Hasta ahora la cadena más larga se produjo en 2014, cuando un “buen samaritano”, que es como se llama también a estos donantes altruistas (por la figura de la biblia), donó su riñón y pudieron llegar a realizarse hasta seis trasplantes.

Jesús es, además, donante de sangre y de médula, porque tiene claro que ayudar a los demás es su objetivo en la vida. Está convencido que es algo beneficioso y que le ha reportado una recompensa que ninguna otra cosa le hubiera podido dar. Conoció el programa de donación altruista hace siete años, y hace cinco se llevó a cabo su donación, con la que pudieron realizarse cuatro trasplantes. “Al principio no lo conté mucho, y cuando mi familia y allegados lo supieron, me dijeron que estaba loco, porque ¿y si me hacía falta más adelante un riñón a mi o al alguien de mi familia?”. Pero Jesús tenía la respuesta clara: esa era una posibilidad remota, y en esos momentos, “alguien estaba necesitando un riñón para vivir”.

Para Jesús hubiera resultado más difícil no hacerlo “porque en el momento que me enteré de que existía esta posibilidad solo pensaba en llevarlo a cabo”, asegura.

Un proceso largo 

El proceso de donación de este tipo de órganos es largo; tiene una serie de fases que “el buen samaritano” o donante altruista tiene que superar y, solo en caso de superarlas todas, el trasplante puede llevarse a cabo. Marta García cuenta que todo comienza con una llamada telefónica. “La persona se entera del programa y nos llama. Desde que arrancamos el programa hace 10 años, hemos recibido más de 300 peticiones para hacer una donación de un riñón en vida a una persona desconocida y a la que no tendrán posibilidad de conocer”. Una vez que contactan, comienza un proceso de selección exhaustivo que pasa por una gran cantidad de pruebas médicas y psicológicas, incluso tiene que verles un tribunal de personas expertas en ética para garantizar que el deseo de esa persona es absolutamente natural.  “Debemos garantizar que el deseo del donante no es algo puntual. Tiene que ser una decisión muy reflexiva tomada después de mucho tiempo de meditación. Y, por supuesto, la persona tiene que estar en perfectas condiciones físicas y de salud, pero sobre todo mentalmente, tiene que estar seguro de que no va a arrepentirse, porque no hay vuelta atrás”, explica García.

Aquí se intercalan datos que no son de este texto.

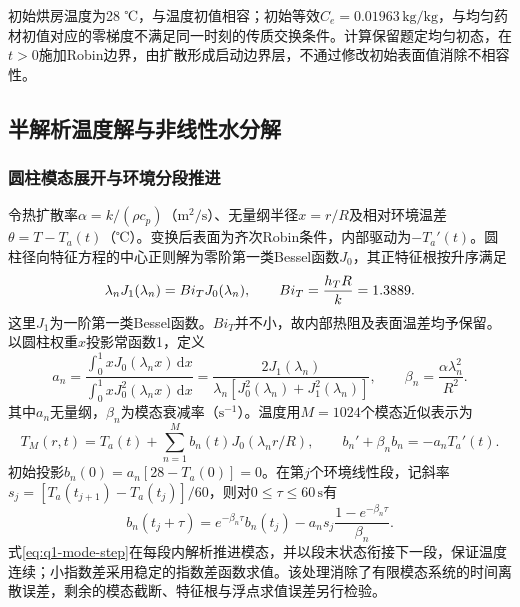 初始烘房温度为28 ℃，与温度初值相容；初始等效$C_e=0.01963\,\mathrm{kg/kg}$，与均匀药材初值对应的零梯度不满足同一时刻的传质交换条件。计算保留题定均匀初态，在$t>0$施加Robin边界，由扩散形成启动边界层，不通过修改初始表面值消除不相容性。

\subsection{半解析温度解与非线性水分解}

\subsubsection{圆柱模态展开与环境分段推进}

令热扩散率$\alpha=k/(\rho c_p)$（$\mathrm{m^2/s}$）、无量纲半径$x=r/R$及相对环境温差$\theta=T-T_a(t)$（℃）。变换后表面为齐次Robin条件，内部驱动为$-T_a'(t)$。圆柱径向特征方程的中心正则解为零阶第一类Bessel函数$J_0$\cite{q1-dlmf}，其正特征根按升序满足
\begin{equation}
\lambda_nJ_1(\lambda_n)=Bi_TJ_0(\lambda_n),
\qquad Bi_T=\frac{h_TR}{k}=\QOneBiT.
\label{eq:q1-roots}
\end{equation}
这里$J_1$为一阶第一类Bessel函数。$Bi_T$并不小，故内部热阻及表面温差均予保留。以圆柱权重$x$投影常函数1，定义
\begin{equation}
a_n=\frac{\int_0^1xJ_0(\lambda_nx)\,\mathrm dx}
           {\int_0^1xJ_0^2(\lambda_nx)\,\mathrm dx}
   =\frac{2J_1(\lambda_n)}
           {\lambda_n[J_0^2(\lambda_n)+J_1^2(\lambda_n)]},
\qquad \beta_n=\frac{\alpha\lambda_n^2}{R^2}.
\label{eq:q1-projection}
\end{equation}
其中$a_n$无量纲，$\beta_n$为模态衰减率（$\mathrm{s^{-1}}$）。温度用$M=1024$个模态近似表示为
\begin{equation}
T_M(r,t)=T_a(t)+\sum_{n=1}^{M}b_n(t)J_0(\lambda_nr/R),
\qquad b_n'+\beta_nb_n=-a_nT_a'(t).
\label{eq:q1-temperature}
\end{equation}
初始投影$b_n(0)=a_n[28-T_a(0)]=0$。在第$j$个环境线性段，记斜率$s_j=[T_a(t_{j+1})-T_a(t_j)]/60$，则对$0\le\tau\le60\,\mathrm{s}$有
\begin{equation}
b_n(t_j+\tau)=e^{-\beta_n\tau}b_n(t_j)
 -a_ns_j\frac{1-e^{-\beta_n\tau}}{\beta_n}.
\label{eq:q1-mode-step}
\end{equation}
式\eqref{eq:q1-mode-step}在每段内解析推进模态，并以段末状态衔接下一段，保证温度连续；小指数差采用稳定的指数差函数求值。该处理消除了有限模态系统的时间离散误差，剩余的模态截断、特征根与浮点求值误差另行检验。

Desde el punto de vista del donante, cuenta Jesús, “es un proceso largo, y un tanto farragoso, por la cantidad de pruebas que tienen que hacerte, y puede alargarse en el tiempo entre un año y medio o dos, pero luego la operación en sí es sencilla y vuelves a casa en pocos días y sin secuelas”.

Esta donación altruista ha funcionado en los 20 casos a la perfección porque “siempre ponemos la salud del paciente en el centro del proceso, desde que nos llama hasta que sale de la operación”, asegura la enfermera. Jesús por su parte, afirma que siempre se sintió cuidado, de hecho, todavía se siente muy seguro, “porque cada año me hacen una revisión completa para ver como voy de salud, nunca en mi vida había estado tan cuidado”.

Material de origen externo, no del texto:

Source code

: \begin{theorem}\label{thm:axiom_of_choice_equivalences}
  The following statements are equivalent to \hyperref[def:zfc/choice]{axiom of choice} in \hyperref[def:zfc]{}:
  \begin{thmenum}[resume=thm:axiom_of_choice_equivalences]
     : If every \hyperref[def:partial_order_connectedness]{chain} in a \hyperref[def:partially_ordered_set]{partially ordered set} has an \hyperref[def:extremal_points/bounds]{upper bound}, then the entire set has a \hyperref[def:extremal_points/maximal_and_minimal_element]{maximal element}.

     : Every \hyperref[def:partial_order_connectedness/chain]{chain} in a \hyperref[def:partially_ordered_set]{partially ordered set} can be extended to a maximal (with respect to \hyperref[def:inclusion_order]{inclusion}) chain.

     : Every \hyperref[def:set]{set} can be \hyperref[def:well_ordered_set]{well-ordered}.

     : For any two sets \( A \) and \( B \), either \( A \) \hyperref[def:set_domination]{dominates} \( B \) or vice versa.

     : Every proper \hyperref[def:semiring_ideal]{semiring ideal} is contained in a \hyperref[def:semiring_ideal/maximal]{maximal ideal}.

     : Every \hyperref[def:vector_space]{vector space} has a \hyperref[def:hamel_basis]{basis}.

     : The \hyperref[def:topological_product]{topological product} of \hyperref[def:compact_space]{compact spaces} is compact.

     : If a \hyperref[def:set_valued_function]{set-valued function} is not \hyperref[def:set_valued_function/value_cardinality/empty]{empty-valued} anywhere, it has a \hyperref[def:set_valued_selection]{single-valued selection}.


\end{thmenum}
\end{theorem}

La operación se hace por laparoscopia, que es una intervención quirúrgica que puede durar de dos a cuatro horas, y que consiste en pequeños cortes en el costado para extraer el riñón. “Apenas tiene secuelas, a mi me operaron un lunes y el viernes ya estaba de nuevo trabajando como si nada”, cuenta Jesús.

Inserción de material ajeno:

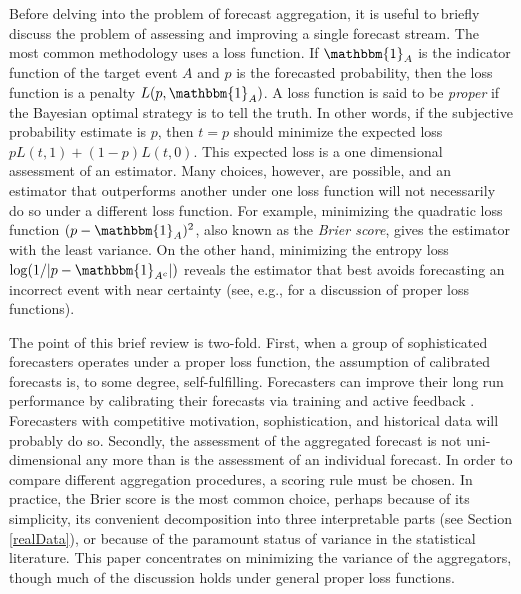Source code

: \documentclass[12pt]{article}
\theoremstyle{definition}
\theoremstyle{definition}
\def\one{\mathbbm{1}}
\begin{document}
Before delving into the problem of forecast aggregation, it is useful
to briefly discuss the problem of assessing and improving a single
forecast stream.  The most common methodology uses a loss
function. If $\one_A$ is the indicator function of the target event
$A$ and $p$ is the forecasted probability, then the loss function is a penalty $L(p , \one_A)$.  A loss function is said to
be {\em proper} if the Bayesian optimal strategy is
to tell the truth.  In other words, if the subjective probability
estimate is $p$, then $t = p$ should minimize the expected loss $p
L(t,1) + (1-p) L(t,0)$.  This expected loss is a one dimensional
assessment of an estimator. Many choices, however, are possible, and
an estimator that outperforms another under one loss function will not
necessarily do so under a different loss function.  For example,
minimizing the quadratic loss function $(p - \one_A)^2$, also known as
the {\em Brier score}, gives the estimator with the least variance. On
the other hand, minimizing the entropy loss $\log (1 / |p -
\one_{A^c}|)$ reveals the estimator that best avoids forecasting an
incorrect event with near certainty (see, e.g., \citealt{HwPe1997}
for a discussion of proper loss functions).

The point of this brief review is two-fold.  First, when a group of
sophisticated forecasters operates under a proper loss function,
the assumption of calibrated forecasts is, to some degree,
self-fulfilling.  Forecasters can improve their long run performance
by calibrating their forecasts via training and active
feedback \citep{o2006uncertain}. Forecasters with competitive
motivation, sophistication, and historical data will probably do so. Secondly, the
assessment of the aggregated forecast is not uni-dimensional any more
than is the assessment of an individual forecast.  In order to compare
different aggregation procedures, a scoring rule must be chosen.  In
practice, the Brier score is the most common choice, perhaps because
of its simplicity, its convenient decomposition into three
interpretable parts (see Section \ref{realData}), or because of the
paramount status of variance in the statistical literature. This paper concentrates on minimizing the variance of the aggregators, though
 much of the discussion holds under general proper loss
functions.
\end{document}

Él lo tiene claro, si pudiera volver a hacerlo no dudaría, porque cada día se siente más seguro de que el paso que dio mereció la pena. Además cree que es un proceso que debería visibilizarse mucho más, para que la sociedad lo conozca y más gente lo lleve a cabo. “Cuando conocí este programa sentí que algo hizo click en mi cabeza. Sentí que era la pieza que encajaba en mi vida”.